→ **Task prompt**: Go to the line containing "it follows that" and return it and each line after it exactly, through the end of the data below, and nothing more.

→ **Dataset entries**:
══════════
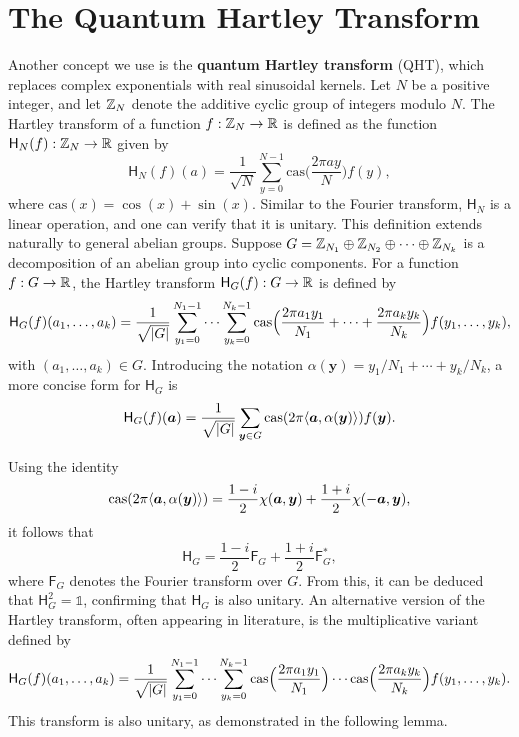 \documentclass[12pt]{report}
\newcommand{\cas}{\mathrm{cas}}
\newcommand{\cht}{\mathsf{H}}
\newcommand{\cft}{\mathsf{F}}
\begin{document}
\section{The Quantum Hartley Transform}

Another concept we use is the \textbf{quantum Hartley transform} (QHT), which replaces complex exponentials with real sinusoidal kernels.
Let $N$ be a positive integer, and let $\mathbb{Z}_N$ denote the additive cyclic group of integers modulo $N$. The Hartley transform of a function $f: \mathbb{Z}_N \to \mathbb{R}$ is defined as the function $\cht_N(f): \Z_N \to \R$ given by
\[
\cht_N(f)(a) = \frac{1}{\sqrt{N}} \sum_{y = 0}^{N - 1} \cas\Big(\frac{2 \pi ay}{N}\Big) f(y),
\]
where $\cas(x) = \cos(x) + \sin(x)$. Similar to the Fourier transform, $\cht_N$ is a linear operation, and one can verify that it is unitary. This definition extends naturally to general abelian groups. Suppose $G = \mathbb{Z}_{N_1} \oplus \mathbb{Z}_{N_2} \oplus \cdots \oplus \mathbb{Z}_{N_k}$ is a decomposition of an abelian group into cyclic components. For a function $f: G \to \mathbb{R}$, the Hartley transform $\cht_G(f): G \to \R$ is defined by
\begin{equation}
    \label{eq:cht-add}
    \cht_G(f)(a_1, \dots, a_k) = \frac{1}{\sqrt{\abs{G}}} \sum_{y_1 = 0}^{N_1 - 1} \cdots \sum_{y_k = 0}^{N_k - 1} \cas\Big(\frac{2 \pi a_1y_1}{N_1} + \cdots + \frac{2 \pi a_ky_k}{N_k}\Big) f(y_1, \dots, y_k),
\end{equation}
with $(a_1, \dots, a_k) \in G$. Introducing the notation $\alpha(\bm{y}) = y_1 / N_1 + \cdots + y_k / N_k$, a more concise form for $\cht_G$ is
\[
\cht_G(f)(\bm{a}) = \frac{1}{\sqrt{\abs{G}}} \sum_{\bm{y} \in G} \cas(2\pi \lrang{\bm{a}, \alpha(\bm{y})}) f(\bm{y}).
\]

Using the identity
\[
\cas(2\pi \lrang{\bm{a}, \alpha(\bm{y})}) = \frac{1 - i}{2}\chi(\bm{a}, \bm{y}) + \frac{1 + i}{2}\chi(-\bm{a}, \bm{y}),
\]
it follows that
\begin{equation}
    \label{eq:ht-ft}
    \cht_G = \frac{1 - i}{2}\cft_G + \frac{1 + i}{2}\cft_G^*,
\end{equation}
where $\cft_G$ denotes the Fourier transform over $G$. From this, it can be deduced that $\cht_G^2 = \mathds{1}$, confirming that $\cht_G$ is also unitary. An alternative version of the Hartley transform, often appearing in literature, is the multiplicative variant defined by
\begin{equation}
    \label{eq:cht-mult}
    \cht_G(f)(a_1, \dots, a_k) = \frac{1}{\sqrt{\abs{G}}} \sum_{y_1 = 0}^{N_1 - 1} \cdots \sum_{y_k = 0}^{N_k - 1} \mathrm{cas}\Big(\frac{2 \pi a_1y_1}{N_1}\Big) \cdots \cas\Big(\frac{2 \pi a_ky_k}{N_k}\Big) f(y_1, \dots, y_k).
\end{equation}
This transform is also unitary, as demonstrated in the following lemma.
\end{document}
══════════
→ **Reply to the task**:
it follows that
\begin{equation}
    \label{eq:ht-ft}
    \cht_G = \frac{1 - i}{2}\cft_G + \frac{1 + i}{2}\cft_G^*,
\end{equation}
where $\cft_G$ denotes the Fourier transform over $G$. From this, it can be deduced that $\cht_G^2 = \mathds{1}$, confirming that $\cht_G$ is also unitary. An alternative version of the Hartley transform, often appearing in literature, is the multiplicative variant defined by
\begin{equation}
    \label{eq:cht-mult}
    \cht_G(f)(a_1, \dots, a_k) = \frac{1}{\sqrt{\abs{G}}} \sum_{y_1 = 0}^{N_1 - 1} \cdots \sum_{y_k = 0}^{N_k - 1} \mathrm{cas}\Big(\frac{2 \pi a_1y_1}{N_1}\Big) \cdots \cas\Big(\frac{2 \pi a_ky_k}{N_k}\Big) f(y_1, \dots, y_k).
\end{equation}
This transform is also unitary, as demonstrated in the following lemma.
\end{document}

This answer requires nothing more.